North Wilkesboro commissioners approved the immediate sale of 10 town-owned surplus properties—excluding another that the town mistakenly “sold” to a resident about five years ago—during the board’s regular monthly meeting at the Stone Center on Oct. 6.

The 0.10-acre parking lot at the corner of Hinshaw and Elizabeth streets, across from the Black Cat Station model railroad center (the old Wilkes Art Gallery) was identified as one of the parcels up for sale, with the caveat that it was subject to a “possible ‘adverse possession’ claim.”

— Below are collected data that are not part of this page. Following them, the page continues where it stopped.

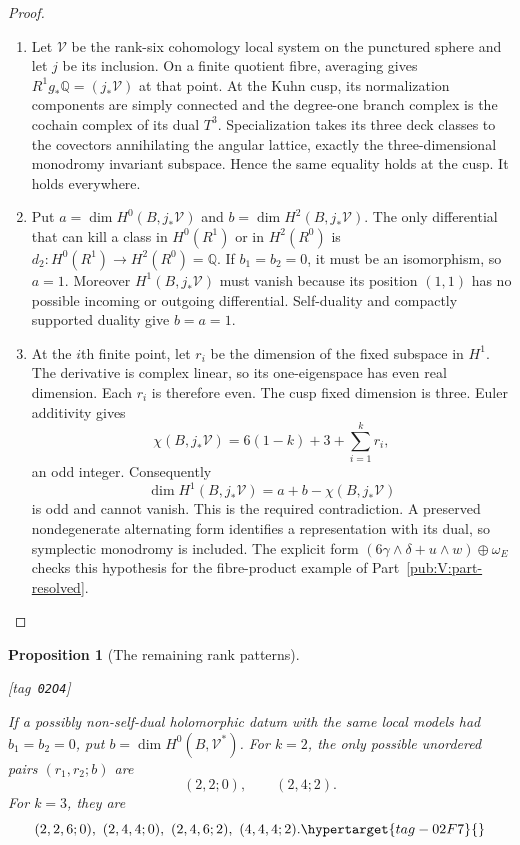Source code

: \documentclass[11pt,a4paper]{article}
\numberwithin{equation}{section}
\newtheorem{proposition}[proposition]{Proposition}
\theoremstyle{definition}
\newcommand{\StatementRecord}[4]{{\upshape\footnotesize[tag~\texttt{#3}]}\enspace\ignorespaces}
\begin{document}
\begin{proof}
\begin{enumerate}[label=\arabic*.]
\item Let $\mathcal V$ be the rank-six cohomology local system on
the punctured sphere and let $j$ be its inclusion.  On a finite
quotient fibre, averaging gives $R^1g_*\mathbb Q=(j_*\mathcal V)$
at that point.  At the Kuhn cusp, its normalization components
are simply connected and the degree-one branch complex is
the cochain complex of its dual $T^3$.  Specialization takes
its three deck classes to the covectors annihilating the
angular lattice, exactly the three-dimensional monodromy
invariant subspace.  Hence the same equality holds at the cusp.
It holds everywhere.

\item Put $a=\dim H^0(B,j_*\mathcal V)$ and
$b=\dim H^2(B,j_*\mathcal V)$.  The only differential that
can kill a class in $H^0(R^1)$ or in $H^2(R^0)$ is
$d_2:H^0(R^1)\to H^2(R^0)=\mathbb Q$.  If $b_1=b_2=0$,
it must be an isomorphism, so $a=1$.  Moreover
$H^1(B,j_*\mathcal V)$ must vanish because its position
$(1,1)$ has no possible incoming or outgoing differential.
Self-duality and compactly supported duality give $b=a=1$.

\item At the $i$th finite point, let $r_i$ be the dimension of the
fixed subspace in $H^1$.  The derivative is complex linear,
so its one-eigenspace has even real dimension.  Each $r_i$
is therefore even.  The cusp fixed dimension is three.
Euler additivity gives
\[
 \chi(B,j_*\mathcal V)=6(1-k)+3+\sum_{i=1}^k r_i,
\]
an odd integer.  Consequently
\[
 \dim H^1(B,j_*\mathcal V)=a+b-\chi(B,j_*\mathcal V)
\]
is odd and cannot vanish.  This is the required contradiction.
A preserved nondegenerate alternating form identifies a
representation with its dual, so symplectic monodromy is
included.  The explicit form
$(6\gamma\wedge\delta+u\wedge w)\oplus\omega_E$
checks this hypothesis for the fibre-product example of Part~\ref{pub:V:part-resolved}.

\end{enumerate}
\end{proof}




\begin{proposition}[The remaining rank patterns]\hypertarget{tag-02O4}{}\label{maps:src:F.3.2}
\StatementRecord{maps:src:F.3.2}{proved}{02O4}{the definitions and constructions stated in the proof}


If a possibly non-self-dual holomorphic datum with the same
local models had $b_1=b_2=0$, put
$b=\dim H^0(B,\mathcal V^*)$.  For $k=2$, the only possible
unordered pairs $(r_1,r_2;b)$ are
\[
 (2,2;0),\qquad(2,4;2).
\]
For $k=3$, they are
\begin{equation}
 (2,2,6;0),\ (2,4,4;0),\ (2,4,6;2),\ (4,4,4;2).
 \hypertarget{tag-02F7}{}\label{maps:eq:F.4}
\end{equation}

\end{proposition}
\end{document}
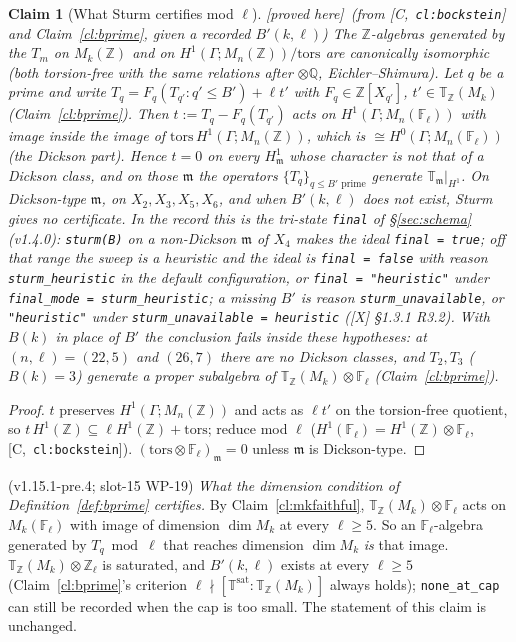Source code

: \documentclass[11pt]{article}
\newtheorem{claim}[theorem]{Claim}
\theoremstyle{remark}
\newcommand{\F}{\mathbb{F}}
\newcommand{\Z}{\mathbb{Z}}
\newcommand{\Q}{\mathbb{Q}}
\newcommand{\Ga}{\Gamma}
\newcommand{\Fl}{\F_\ell}
\newcommand{\T}{\mathbb{T}}
\newcommand{\m}{\mathfrak{m}}
\newcommand{\Mn}{M_n}
\newcommand{\HA}[1]{[C,~\texttt{#1}]}      %
\newcommand{\PROVED}{\textsf{[proved here]}}
\begin{document}
\begin{claim}[What Sturm certifies mod $\ell$]\label{cl:sturmmodl}\PROVED\ (from \HA{cl:bockstein} and Claim~\ref{cl:bprime}, given a recorded $B'(k,\ell)$)
The $\Z$-algebras generated by the $T_m$ on $M_k(\Z)$ and on $H^1(\Ga;\Mn(\Z))/\mathrm{tors}$
are canonically isomorphic (both torsion-free with the same relations after $\otimes\Q$,
Eichler--Shimura). Let $q$ be a prime and write $T_q=F_q(T_{q'}:q'\le B')+\ell t'$ with
$F_q\in\Z[X_{q'}]$, $t'\in\T_\Z(M_k)$ (Claim~\ref{cl:bprime}). Then $t:=T_q-F_q(T_{q'})$ acts on
$H^1(\Ga;\Mn(\Fl))$ with image inside the image of $\mathrm{tors}\,H^1(\Ga;\Mn(\Z))$, which is
$\cong H^0(\Ga;\Mn(\Fl))$ (the Dickson part). Hence $t=0$ on every $H^1_\m$ whose character is
not that of a Dickson class, and on those $\m$ the operators $\{T_q\}_{q\le B'\text{ prime}}$
generate $\T_\m|_{H^1}$. On Dickson-type $\m$, on $X_2,X_3,X_5,X_6$, and when $B'(k,\ell)$ does
not exist, Sturm gives no certificate. In the record this is the tri-state \texttt{final} of
\S\ref{sec:schema} (v1.4.0): \texttt{sturm(B\textquotesingle)} on a non-Dickson $\m$ of $X_4$
makes the ideal \texttt{final = true}; off that range the sweep is a heuristic and the ideal is
\texttt{final = false} with reason \texttt{sturm\_heuristic} in the default configuration, or
\texttt{final = "heuristic"} under \texttt{final\_mode = sturm\_heuristic}; a missing $B'$ is
reason \texttt{sturm\_unavailable}, or \texttt{"heuristic"} under
\texttt{sturm\_unavailable = heuristic} ([X] \S1.3.1 R3.2). With $B(k)$ in place of $B'$ the conclusion fails inside
these hypotheses: at $(n,\ell)=(22,5)$ and $(26,7)$ there are no Dickson classes, and $T_2,T_3$
($B(k)=3$) generate a proper subalgebra of $\T_\Z(M_k)\otimes\Fl$ (Claim~\ref{cl:bprime}).
\end{claim}
\begin{proof}
$t$ preserves $H^1(\Ga;\Mn(\Z))$ and acts as $\ell t'$ on the torsion-free quotient, so
$t\,H^1(\Z)\subseteq\ell H^1(\Z)+\mathrm{tors}$; reduce mod $\ell$
($H^1(\Fl)=H^1(\Z)\otimes\Fl$, \HA{cl:bockstein}). $(\mathrm{tors}\otimes\Fl)_\m=0$ unless
$\m$ is Dickson-type.
\end{proof}

\noindent
(v1.15.1-pre.4; slot-15 WP-19) \emph{What the dimension condition of Definition~\ref{def:bprime} certifies.} By
Claim~\ref{cl:mkfaithful}, $\T_\Z(M_k)\otimes\Fl$ acts on $M_k(\Fl)$ with image of dimension $\dim M_k$ at every $\ell\ge5$.
So an $\Fl$-algebra generated by $T_q\bmod\ell$ that reaches dimension $\dim M_k$ \emph{is} that image. $\T_\Z(M_k)\otimes\Z_\ell$ is
saturated, and $B'(k,\ell)$ exists at every $\ell\ge5$ (Claim~\ref{cl:bprime}'s criterion
$\ell\nmid[\T^{\mathrm{sat}}:\T_\Z(M_k)]$ always holds); \texttt{none\_at\_cap} can still be recorded when the cap is too small.
The statement of this claim is unchanged.
\end{document}
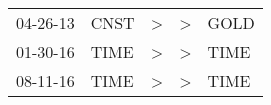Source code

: \begin{supertabular}{lllll}
 04-26-13 &  CNST &  \textgreater &  \textgreater &  GOLD \\
 01-30-16 &  TIME &  \textgreater &  \textgreater &  TIME \\
 08-11-16 &  TIME &  \textgreater &  \textgreater &  TIME \\
\end{supertabular}
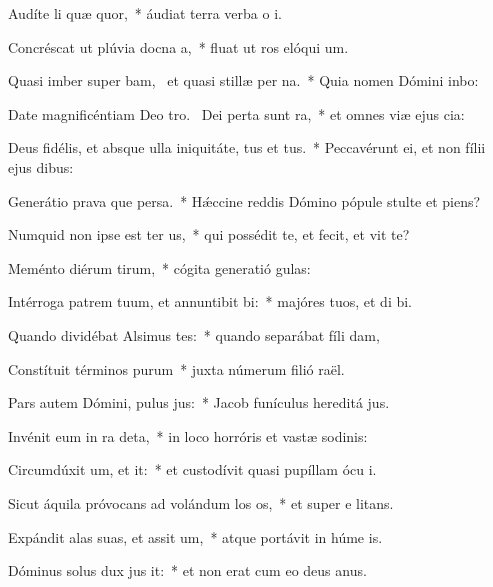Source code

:\item Audíte li quæ quor,~* áudiat terra verba o i.
\item Concréscat ut plúvia docna a,~* fluat ut ros elóqui um.
\item Quasi imber super bam,~\pscross{} et quasi stillæ per na.~* Quia nomen Dómini inbo:
\item Date magnificéntiam Deo tro.~\pscross{} Dei perta sunt ra,~* et omnes viæ ejus cia:
\item Deus fidélis, et absque ulla iniquitáte, tus et tus.~* Peccavérunt ei, et non fílii ejus  dibus:
\item Generátio prava que persa.~* Hǽccine reddis Dómino pópule stulte et piens?
\item Numquid non ipse est ter us,~* qui possédit te, et fecit, et vit te?
\item Meménto diérum tirum,~* cógita generatió gulas:
\item Intérroga patrem tuum, et annuntibit bi:~* majóres tuos, et di bi.
\item Quando dividébat Alsimus tes:~* quando separábat fíli dam,
\item Constítuit términos purum~* juxta númerum filió raël.
\item Pars autem Dómini, pulus jus:~* Jacob funículus hereditá jus.
\item Invénit eum in ra deta,~* in loco horróris et vastæ sodinis:
\item Circumdúxit um, et it:~* et custodívit quasi pupíllam ócu i.
\item Sicut áquila próvocans ad volándum los os,~* et super e litans.
\item Expándit alas suas, et assit um,~* atque portávit in húme is.
\item Dóminus solus dux jus it:~* et non erat cum eo deus anus.
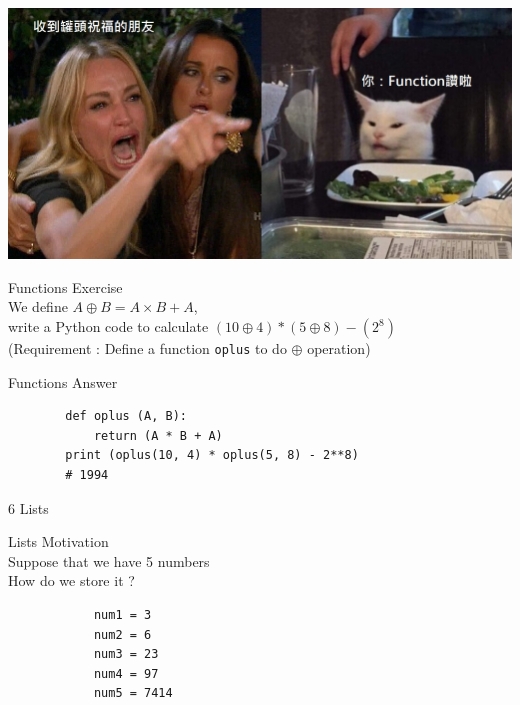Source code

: \documentclass{beamer}
\begin{document}
    \begin{frame}
        \begin{center}
            \includegraphics[scale=0.3]{Cat_and_women.jpg}
        \end{center}
    \end{frame}
    
    \begin{frame}{Functions}
        \color{blue} \Large Exercise \\
        \color{black} \normalsize \vskip 5pt
        We define $A \oplus B = A \times B + A$, \\
        write a Python code to calculate $ (10 \oplus 4) * (5 \oplus 8) - (2^8) $ \\
        (Requirement : Define a function \texttt{oplus} to do $\oplus$ operation)
    \end{frame}
    
    \begin{frame}[fragile]{Functions}
        \color{blue} \Large Answer \\
        \color{black} \normalsize \vskip 5pt
        \begin{verbatim}
        def oplus (A, B):
            return (A * B + A)
        print (oplus(10, 4) * oplus(5, 8) - 2**8)
        # 1994
        \end{verbatim}
    \end{frame} 
    
    \begin{frame}[plain, c]
    \begin{center}
        \color{blue} \LARGE 6 Lists
    \end{center}
    \end{frame}

    \begin{frame}[fragile]{Lists}
        \color{blue} \Large Motivation \\
        \color{black} \normalsize \vskip 5pt
        Suppose that we have 5 numbers \\
        How do we store it ? \\
        \begin{verbatim}
            num1 = 3
            num2 = 6
            num3 = 23
            num4 = 97
            num5 = 7414
        \end{verbatim}
    \end{frame}
\end{document}
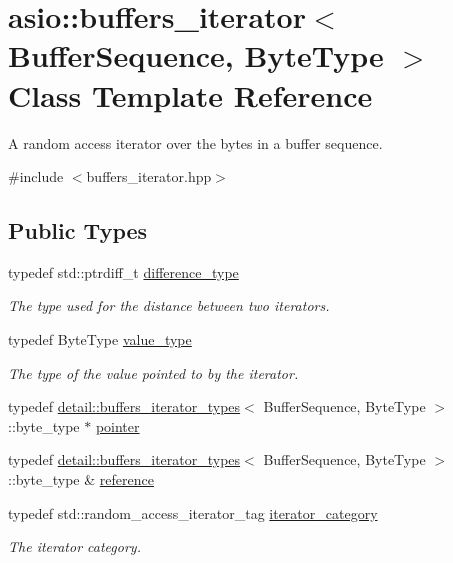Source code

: \hypertarget{classasio_1_1buffers__iterator}{}\section{asio\+:\+:buffers\+\_\+iterator$<$ Buffer\+Sequence, Byte\+Type $>$ Class Template Reference}
\label{classasio_1_1buffers__iterator}


A random access iterator over the bytes in a buffer sequence.  




{\ttfamily \#include $<$buffers\+\_\+iterator.\+hpp$>$}

\subsection*{Public Types}
\begin{DoxyCompactItemize}
\item 
typedef std\+::ptrdiff\+\_\+t \hyperlink{classasio_1_1buffers__iterator_a959fca11c49c2ecb423eb22ccad8062b}{difference\+\_\+type}
\begin{DoxyCompactList}\small\item\em The type used for the distance between two iterators. \end{DoxyCompactList}\item 
typedef Byte\+Type \hyperlink{classasio_1_1buffers__iterator_aa350a7aa5afa6fbf17ecd4f8cc349821}{value\+\_\+type}
\begin{DoxyCompactList}\small\item\em The type of the value pointed to by the iterator. \end{DoxyCompactList}\item 
typedef \hyperlink{structasio_1_1detail_1_1buffers__iterator__types}{detail\+::buffers\+\_\+iterator\+\_\+types}$<$ Buffer\+Sequence, Byte\+Type $>$\+::byte\+\_\+type $\ast$ \hyperlink{classasio_1_1buffers__iterator_a15f732e586b13d7b0d23b5b2ea3b3cb9}{pointer}
\item 
typedef \hyperlink{structasio_1_1detail_1_1buffers__iterator__types}{detail\+::buffers\+\_\+iterator\+\_\+types}$<$ Buffer\+Sequence, Byte\+Type $>$\+::byte\+\_\+type \& \hyperlink{classasio_1_1buffers__iterator_aa57e1b880d781aa295f143cb4f5db61d}{reference}
\item 
typedef std\+::random\+\_\+access\+\_\+iterator\+\_\+tag \hyperlink{classasio_1_1buffers__iterator_a259930bc88ee38a9e9bf9e65aa06dd8c}{iterator\+\_\+category}
\begin{DoxyCompactList}\small\item\em The iterator category. \end{DoxyCompactList}\end{DoxyCompactItemize}
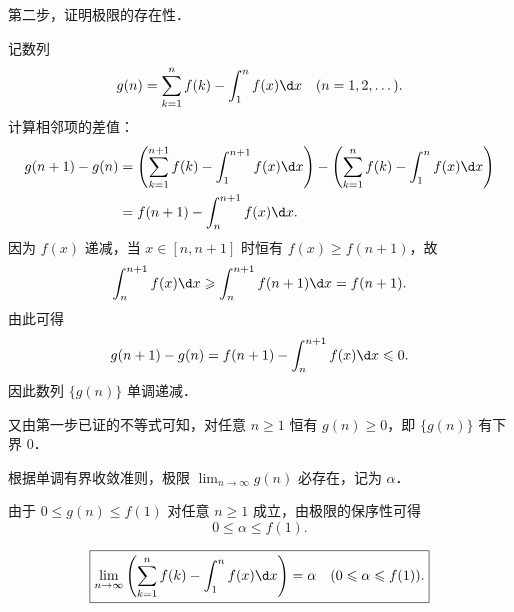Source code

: \begin{solution}
\begin{center}
    \end{center}

    第二步，证明极限的存在性．

    记数列
    \begin{equation}
        g(n) = \sum_{k=1}^n f(k) - \int_1^n f(x) \d x \quad (n = 1, 2, \dots).
    \end{equation}
    计算相邻项的差值：
    \begin{equation}
        \begin{aligned}
            g(n+1) - g(n) & = \left( \sum_{k=1}^{n+1} f(k) - \int_1^{n+1} f(x) \d x \right) - \left( \sum_{k=1}^n f(k) - \int_1^n f(x) \d x \right) \\
                          & = f(n+1) - \int_n^{n+1} f(x) \d x.
        \end{aligned}
    \end{equation}
    因为 $f(x)$ 递减，当 $x \in [n, n+1]$ 时恒有 $f(x) \geqslant f(n+1)$，故
    \begin{equation}
        \int_n^{n+1} f(x) \d x \geqslant \int_n^{n+1} f(n+1) \d x = f(n+1).
    \end{equation}
    由此可得
    \begin{equation}
        g(n+1) - g(n) = f(n+1) - \int_n^{n+1} f(x) \d x \leqslant 0.
    \end{equation}
    因此数列 $\{g(n)\}$ 单调递减．

    又由第一步已证的不等式可知，对任意 $n \geqslant 1$ 恒有 $g(n) \geqslant 0$，即 $\{g(n)\}$ 有下界 $0$．

    根据单调有界收敛准则，极限 $\lim_{n\to\infty} g(n)$ 必存在，记为 $\alpha$．

    由于 $0 \leqslant g(n) \leqslant f(1)$ 对任意 $n \geqslant 1$ 成立，由极限的保序性可得
    \begin{equation}
        0 \leqslant \alpha \leqslant f(1).
    \end{equation}

    \begin{equation}
        \boxed{\lim_{n\to\infty} \left( \sum_{k=1}^n f(k) - \int_1^n f(x) \d x \right) = \alpha \quad (0 \leqslant \alpha \leqslant f(1)).}
    \end{equation}
\end{solution}

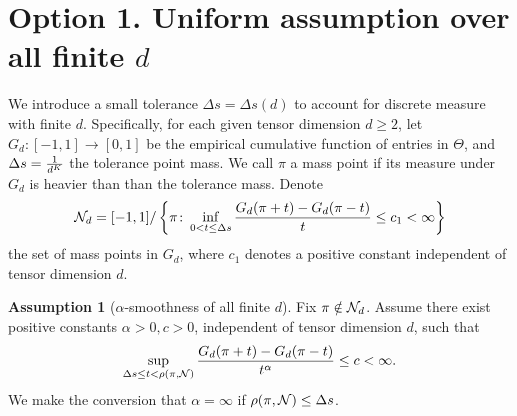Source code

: \documentclass[10pt]{article}
\theoremstyle{definition}
\theoremstyle{definition}
\newtheorem{assumption}{Assumption}
\theoremstyle{definition}
\begin{document}
\section{Option 1. Uniform assumption over all finite $d$}
We introduce a small tolerance $\Delta s = \Delta s(d)$ to account for discrete measure with finite $d$. Specifically, for each given tensor dimension $d\geq 2$, let $G_d\colon[-1,1]\to[0,1]$ be the empirical cumulative function of entries in $\Theta$, and $\Delta s = {1\over d^K}$ the tolerance point mass. We call $\pi$ a mass point if its measure under $G_d$ is heavier than than the tolerance mass. Denote 
\begin{align}
\mathcal{N}_d=[-1,1]/\left\{\pi\colon \inf_{0<t\leq \Delta s}{G_d(\pi+t)-G_d(\pi-t) \over t} \leq c_1<\infty \right\}
\end{align}
the set of mass points in $G_d$, where $c_1$ denotes a positive constant independent of tensor dimension $d$.

\begin{assumption}[$\alpha$-smoothness of all finite $d$]
Fix $\pi\notin \mathcal{N}_d$. Assume there exist positive constants $\alpha>0, c>0$, independent of tensor dimension $d$, such that
\[
\sup_{\Delta s\leq  t< \rho(\pi,\mathcal{N})} {G_d(\pi+t)-G_d(\pi-t) \over t^\alpha} \leq c<\infty.
\]
We make the conversion that $\alpha=\infty$ if $\rho(\pi,\mathcal{N})\leq \Delta s$. 
\end{assumption}
\end{document}
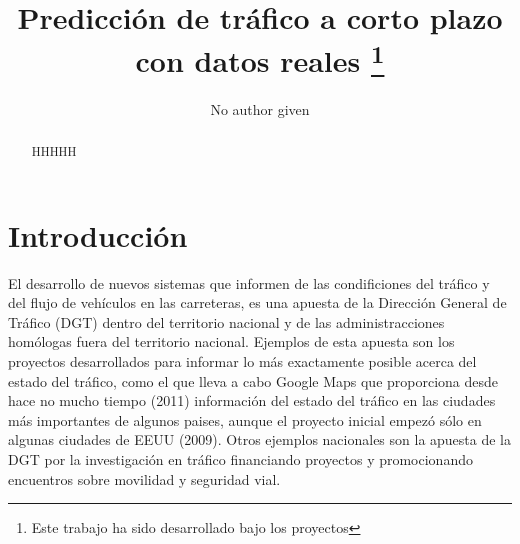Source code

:\documentclass[runningheads]{llncs}
\begin{document}
\mainmatter  %



\title{Predicci\'on de tr\'afico a corto plazo con datos reales \thanks{Este trabajo ha sido desarrollado bajo los proyectos 
}}

\author{No author given}

%







\maketitle
\begin{abstract}

HHHHH
\end{abstract}


\section{Introducci\'on}
\noindent 
El desarrollo de nuevos sistemas que informen de las condificiones del tráfico y del flujo de
veh\'iculos en las carreteras, es una apuesta de la Dirección General de Tráfico (DGT) dentro del
territorio nacional y de las administracciones homólogas fuera del territorio nacional. Ejemplos de
esta apuesta son los proyectos desarrollados para informar lo más exactamente posible
acerca del estado del tráfico, como el que lleva a cabo Google Maps que proporciona desde hace no
mucho tiempo (2011) información del estado del tráfico en las ciudades más importantes de algunos
paises, aunque el proyecto inicial empezó sólo en algunas ciudades de EEUU (2009). Otros ejemplos
nacionales son la apuesta de la DGT por la investigación en tráfico financiando proyectos y
promocionando encuentros sobre movilidad y seguridad vial.  
\end{document}
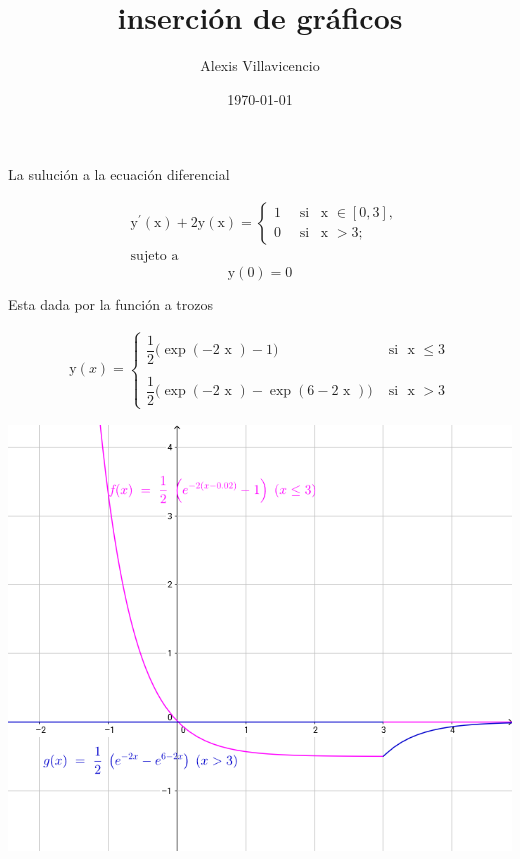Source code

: \documentclass[a4paper,12pt]{article}
\title{inserción de gráficos}
\author{Alexis Villavicencio}
\date{\today}
\begin{document}
\maketitle
La suluci\'{o}n a la ecuaci\'{o}n diferencial

\begin{align*}
 &\text{y}^{'}(\text{x})+2\text{y}(\text{x})=
 \begin{cases}
 1 \quad \text{ si } \, \text{ x }\in[0,3],\\
 0 \quad \text{ si } \, \text{ x } > 3;
 \end{cases}  \\
 &\text{sujeto a}
\end{align*}
\[
\text{y}(0)=0
\]

Esta dada por la función a trozos 

\begin{align*}
 \text{y}(x)=
 \begin{cases}
 \dfrac{1}{2} \big(\exp(-2\text{ x }) -1) \quad &\text{ si } \text{ x } \leq 3\\
 \\
\dfrac{1}{2} \big(\exp(-2\text{ x })- \exp(6-2\text{ x }) )  &\text{ si } \text{ x } > 3
\end{cases} 
\end{align*}
\begin{center}
 \includegraphics[scale=0.5]{figura1}
\end{center} 
 
\end{document}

The term adverse possession refers to a legal principle that allows trespassers who openly inhabit and improve an otherwise abandoned piece of property to gain title to that property after certain conditions are met.

Adverse possession is often referred to as “squatter’s rights” and, under North Carolina law, an individual is required to occupy an otherwise neglected property publicly for at least 20 years, or seven years with “color of title” (meaning the party has reason to believe they have the right to possess the property).

Jimmy Foster, 85, has a home adjacent to the parking lot, at 1223 Hinshaw Street. He said during the public comments portion of the meeting that his family has taken care of the parking lot for 107 years.

Foster said he signed a contract with the town and thought he had bought the property for $615 in 2015 or 2016, but the town later returned the check and told him the parcel was actually owned by the North Wilkesboro Housing Authority.

“It was in the paper last week that you’re going to sell my parking lot,” said Foster. “I’m hoping you will consider deeding this to us because we’ve been there for so long and we’ve taken care of it. It’s a case of ‘squatters rights’ or ‘rights of possession.’ Otherwise, I’d have no other choice and would have to move (an outbuilding).”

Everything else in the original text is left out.